About the Team/Role
We are looking for a highly motivated and high-potential mid-level Site Reliability Engineer (SRE) to join our team and help drive meaningful business impact while accelerating your growth as a reliability leader.
This is an exciting time to be part of the SRE evolution at WEX. Our complex systems and diverse product portfolio power a wide variety of customer businesses, generating rich operational and telemetry data across platforms and environments. As we scale, the need for resilient, observable, and efficient systems is greater than ever.
As a mid-level SRE, you’ll play a key role in shaping and building the next generation of WEX’s reliability practices, platforms, and tools. You’ll contribute to driving improvements across monitoring, alerting, performance optimization, incident response, and capacity management. You’ll also help reduce operational toil through automation and proactive engineering, while partnering closely with engineering and product teams to embed reliability into everything we build.
We take a modern approach to engineering—leveraging agile practices, a product-oriented mindset, and a strong focus on innovation, including the use of AI and automation to enhance observability and response.
You’ll face meaningful challenges that have significant impact, and be part of a high-performing team with experienced engineers and leaders ready to support your continued development.

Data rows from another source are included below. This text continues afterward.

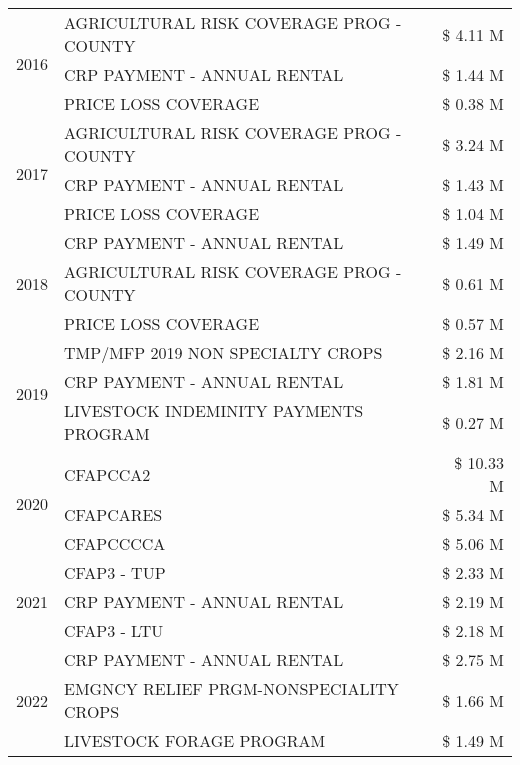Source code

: \begin{tabular}{llr}
\cline{1-3}
\multirow[t]{3}{*}{2016} & AGRICULTURAL RISK COVERAGE PROG - COUNTY & \$ 4.11 M \\
 & CRP PAYMENT - ANNUAL RENTAL & \$ 1.44 M \\
 & PRICE LOSS COVERAGE & \$ 0.38 M \\
\cline{1-3}
\multirow[t]{3}{*}{2017} & AGRICULTURAL RISK COVERAGE PROG - COUNTY & \$ 3.24 M \\
 & CRP PAYMENT - ANNUAL RENTAL & \$ 1.43 M \\
 & PRICE LOSS COVERAGE & \$ 1.04 M \\
\cline{1-3}
\multirow[t]{3}{*}{2018} & CRP PAYMENT - ANNUAL RENTAL & \$ 1.49 M \\
 & AGRICULTURAL RISK COVERAGE PROG - COUNTY & \$ 0.61 M \\
 & PRICE LOSS COVERAGE & \$ 0.57 M \\
\cline{1-3}
\multirow[t]{3}{*}{2019} & TMP/MFP 2019 NON SPECIALTY CROPS & \$ 2.16 M \\
 & CRP PAYMENT - ANNUAL RENTAL & \$ 1.81 M \\
 & LIVESTOCK INDEMINITY PAYMENTS PROGRAM & \$ 0.27 M \\
\cline{1-3}
\multirow[t]{3}{*}{2020} & CFAPCCA2 & \$ 10.33 M \\
 & CFAPCARES & \$ 5.34 M \\
 & CFAPCCCCA & \$ 5.06 M \\
\cline{1-3}
\multirow[t]{3}{*}{2021} & CFAP3 - TUP & \$ 2.33 M \\
 & CRP PAYMENT - ANNUAL RENTAL & \$ 2.19 M \\
 & CFAP3 - LTU & \$ 2.18 M \\
\cline{1-3}
\multirow[t]{3}{*}{2022} & CRP PAYMENT - ANNUAL RENTAL & \$ 2.75 M \\
 & EMGNCY RELIEF PRGM-NONSPECIALITY CROPS & \$ 1.66 M \\
 & LIVESTOCK FORAGE PROGRAM & \$ 1.49 M \\
\cline{1-3}
\bottomrule
\end{tabular}
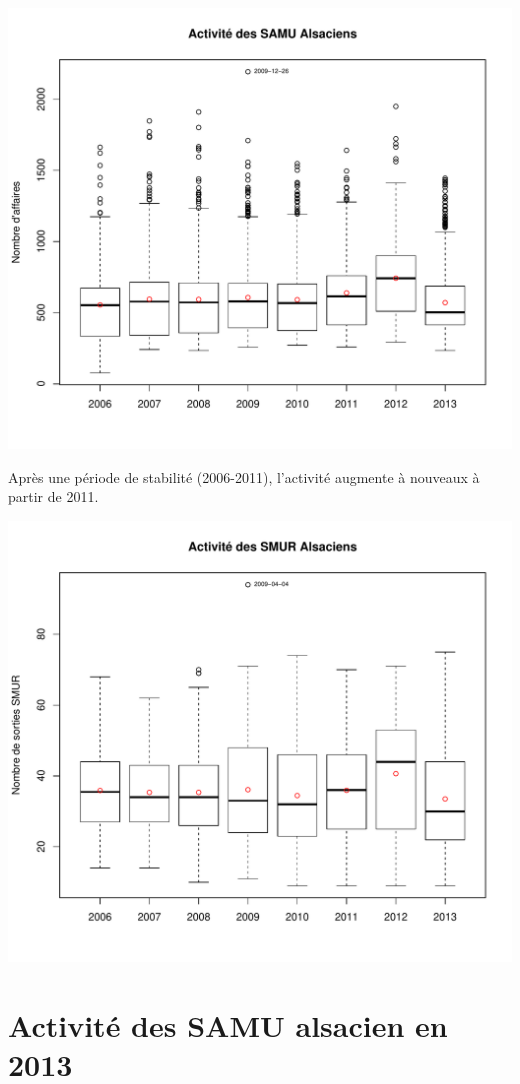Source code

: \documentclass[12pt,english,french,twoside]{report}\usepackage[]{graphicx}\usepackage[]{color}
\makeatletter
\def\maxwidth{ %
  \ifdim\Gin@nat@width>\linewidth
    \linewidth
  \else
    \Gin@nat@width
  \fi
}
\makeatother
\begin{document}
\includegraphics[width=\maxwidth]{figure/samu_global} 



Après une période de stabilité (2006-2011), l'activité augmente à nouveaux à partir de 2011.


\includegraphics[width=\maxwidth]{figure/smur} 



\section*{Activité des SAMU alsacien en 2013}
\end{document}
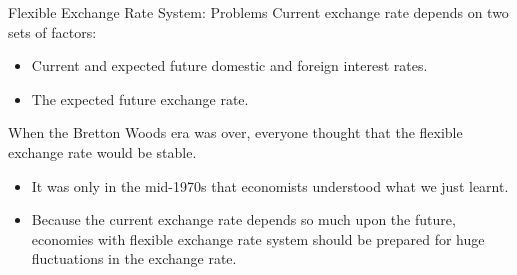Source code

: \documentclass[shownotes,11pt, aspectratio=169]{beamer}
\begin{document}
\begin{frame}{Flexible Exchange Rate System: Problems}
Current exchange rate depends on two sets of factors:
\begin{itemize}
 \item Current and expected future domestic and foreign interest rates.
 \item The expected future exchange rate.
\end{itemize}
\pause
When the Bretton Woods era was over, everyone thought that the flexible exchange rate would be stable.
\begin{itemize}
\item It was only in the mid-1970s that economists understood what we just learnt. 
\item Because the current exchange rate depends so much upon the future, \pause economies with flexible exchange rate system should be prepared for huge fluctuations in the exchange rate.
\end{itemize}
\end{frame}
\end{document}
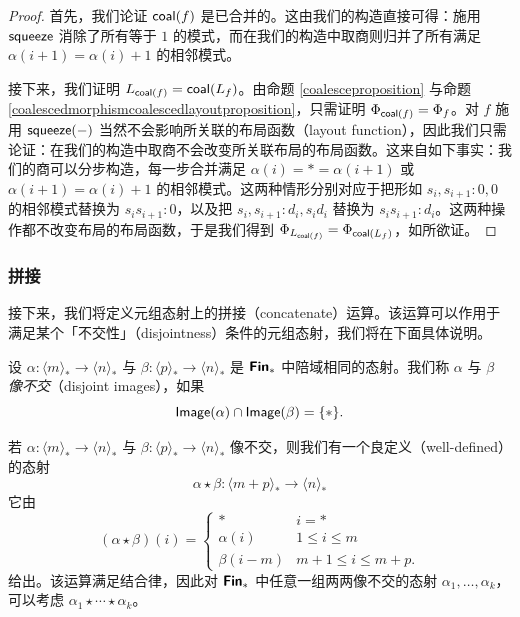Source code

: \begin{proof}
首先，我们论证 $\coalesce(f)$ 是已合并的。这由我们的构造直接可得：施用 $\squeeze$ 消除了所有等于 $1$ 的模式，而在我们的构造中取商则归并了所有满足 $\alpha(i+1) = \alpha(i)+1$ 的相邻模式。

    接下来，我们证明 $L_{\coalesce(f)} = \coalesce(L_f)$。由命题 \ref{coalesceproposition} 与命题 \ref{coalescedmorphismcoalescedlayoutproposition}，只需证明 $\Phi_{\coalesce(f)} = \Phi_f$。对 $f$ 施用 $\squeeze(-)$ 当然不会影响所关联的布局函数（layout function），因此我们只需论证：在我们的构造中取商不会改变所关联布局的布局函数。这来自如下事实：我们的商可以分步构造，每一步合并满足 $\alpha(i) = * = \alpha(i+1)$ 或 $\alpha(i+1) = \alpha(i) + 1$ 的相邻模式。这两种情形分别对应于把形如 $s_i,s_{i+1}:0,0$ 的相邻模式替换为 $s_is_{i+1}:0$，以及把 $s_i,s_{i+1}:d_i,s_id_i$ 替换为 $s_is_{i+1}:d_i$。这两种操作都不改变布局的布局函数，于是我们得到 $\Phi_{L_{\coalesce(f)}} = \Phi_{\coalesce(L_f)}$，如所欲证。
\end{proof}


\subsubsection{拼接}
\label{subsubsection.concatenate}

接下来，我们将定义元组态射上的拼接（concatenate）运算。该运算可以作用于满足某个「不交性」（disjointness）条件的元组态射，我们将在下面具体说明。

\begin{definition}\label{definitionofdisjointimagesinFin*}
    设 $\alpha:\langle m \rangle_* \to \langle n \rangle_*$ 与 $\beta:\langle p \rangle_* \to \langle n \rangle_*$ 是 $\catstyle{Fin}_*$ 中陪域相同的态射。我们称 $\alpha$ 与 $\beta$ {\it 像不交}（disjoint images），如果
    \[
    \Image(\alpha) \cap \Image(\beta) = \{*\}.
    \]
\end{definition}

\begin{construction}
    若 $\alpha:\langle m \rangle_* \to \langle n \rangle_*$ 与 $\beta: \langle p \rangle_* \to \langle n \rangle_*$ 像不交，则我们有一个良定义（well-defined）的态射
    \[
    \alpha \star \beta: \langle m + p \rangle_* \to \langle n\rangle_*
    \]
    它由
    \[
    (\alpha \star \beta)(i) = \begin{cases}
    * & i = *\\
        \alpha(i) & 1 \leq i \leq m\\
        \beta(i-m) & m+1 \leq i \leq m+p.
    \end{cases}
    \]
    给出。该运算满足结合律，因此对 $\catstyle{Fin}_*$ 中任意一组两两像不交的态射 $\alpha_1,\dots,\alpha_k$，可以考虑 $\alpha_1 \star \cdots \star \alpha_k$。
\end{construction}

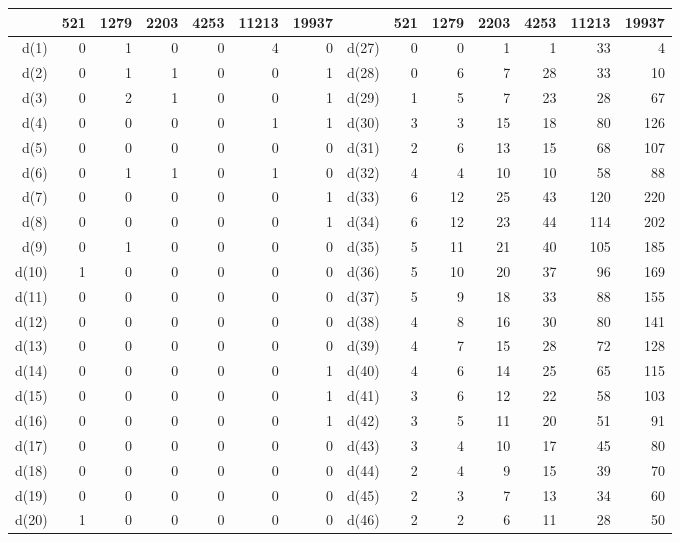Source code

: \documentclass{svmult}
\begin{document}
\begin{table}
  \begin{center}
    \begin{tabular}{|r|rrrrrr||r|rrrrrr|} \hline
      & 521 & 1279 & 2203 & 4253 & 11213 & 19937 
      & & 521 & 1279 & 2203 & 4253 & 11213 & 19937 \\ \hline
      d(1) & 0 & 1 & 0 & 0 & 4 & 0 & d(27) & 0 & 0 & 1 & 1 & 33 & 4 \\
      d(2) & 0 & 1 & 1 & 0 & 0 & 1 & d(28) & 0 & 6 & 7 & 28 & 33 & 10 \\
      d(3) & 0 & 2 & 1 & 0 & 0 & 1 & d(29) & 1 & 5 & 7 & 23 & 28 & 67 \\
      d(4) & 0 & 0 & 0 & 0 & 1 & 1 & d(30) & 3 & 3 & 15 & 18 & 80 & 126 \\
      d(5) & 0 & 0 & 0 & 0 & 0 & 0 & d(31) & 2 & 6 & 13 & 15 & 68 & 107 \\
      d(6) & 0 & 1 & 1 & 0 & 1 & 0 & d(32) & 4 & 4 & 10 & 10 & 58 & 88 \\
      d(7) & 0 & 0 & 0 & 0 & 0 & 1 & d(33) & 6 & 12 & 25 & 43 & 120 & 220 \\
      d(8) & 0 & 0 & 0 & 0 & 0 & 1 & d(34) & 6 & 12 & 23 & 44 & 114 & 202 \\
      d(9) & 0 & 1 & 0 & 0 & 0 & 0 & d(35) & 5 & 11 & 21 & 40 & 105 & 185 \\
      d(10) & 1 & 0 & 0 & 0 & 0 & 0 & d(36) & 5 & 10 & 20 & 37 & 96 & 169 \\
      d(11) & 0 & 0 & 0 & 0 & 0 & 0 & d(37) & 5 & 9 & 18 & 33 & 88 & 155 \\
      d(12) & 0 & 0 & 0 & 0 & 0 & 0 & d(38) & 4 & 8 & 16 & 30 & 80 & 141 \\
      d(13) & 0 & 0 & 0 & 0 & 0 & 0 & d(39) & 4 & 7 & 15 & 28 & 72 & 128 \\
      d(14) & 0 & 0 & 0 & 0 & 0 & 1 & d(40) & 4 & 6 & 14 & 25 & 65 & 115 \\
      d(15) & 0 & 0 & 0 & 0 & 0 & 1 & d(41) & 3 & 6 & 12 & 22 & 58 & 103 \\
      d(16) & 0 & 0 & 0 & 0 & 0 & 1 & d(42) & 3 & 5 & 11 & 20 & 51 & 91 \\
      d(17) & 0 & 0 & 0 & 0 & 0 & 0 & d(43) & 3 & 4 & 10 & 17 & 45 & 80 \\
      d(18) & 0 & 0 & 0 & 0 & 0 & 0 & d(44) & 2 & 4 & 9 & 15 & 39 & 70 \\
      d(19) & 0 & 0 & 0 & 0 & 0 & 0 & d(45) & 2 & 3 & 7 & 13 & 34 & 60 \\
      d(20) & 1 & 0 & 0 & 0 & 0 & 0 & d(46) & 2 & 2 & 6 & 11 & 28 & 50 \\

\end{tabular}
\end{center}
\end{table}
\end{document}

If you're passionate about reliability, solving hard problems, and growing fast in a high-impact environment, this is a great opportunity for you!
How you’ll make an impact
Monitor and manage system health, availability, and performance of WEX’s Microsoft Azure Cloud ecosystem.
Actively identify and reduce “toil” (manual, repetitive work) by developing and maintaining automation tools
Participate in on-call rotations and respond to system alerts and incidents.
Collaborate with development teams to implement reliability-focused features.
Improve observability and logging for troubleshooting issues.
Follow IT security policies and compliance requirements.
Experience you’ll bring
2+ years of experience in system administration, DevOps, or SRE roles.
Proficiency in scripting and automation using Python, Bash, Go, Terraform.
Experience with monitoring and logging (Grafana, ELK stack, Splunk, etc.).
Knowledge of containerization and orchestration (Docker, Kubernetes).
Understanding of CI/CD pipelines and version control systems.
Understanding of monitoring tools such as Prometheus, Grafana, or Splunk.
Strong problem-solving skills and a willingness to learn.
Preferred Qualification
Hands-on experience with Azure cloud platforms
Familiarity with infrastructure as code (Terraform, Ansible, CloudFormation).
Knowledge of incident response processes and SLAs.
Experience with developing AI based solutions.
Ability to troubleshoot and resolve performance bottlenecks.
Strong communication skills and ability to work across teams.
Experience in healthcare, insurance, or benefits technology.
Experience working with compliance frameworks such as HIPAA, SOC 2, or HITRUST.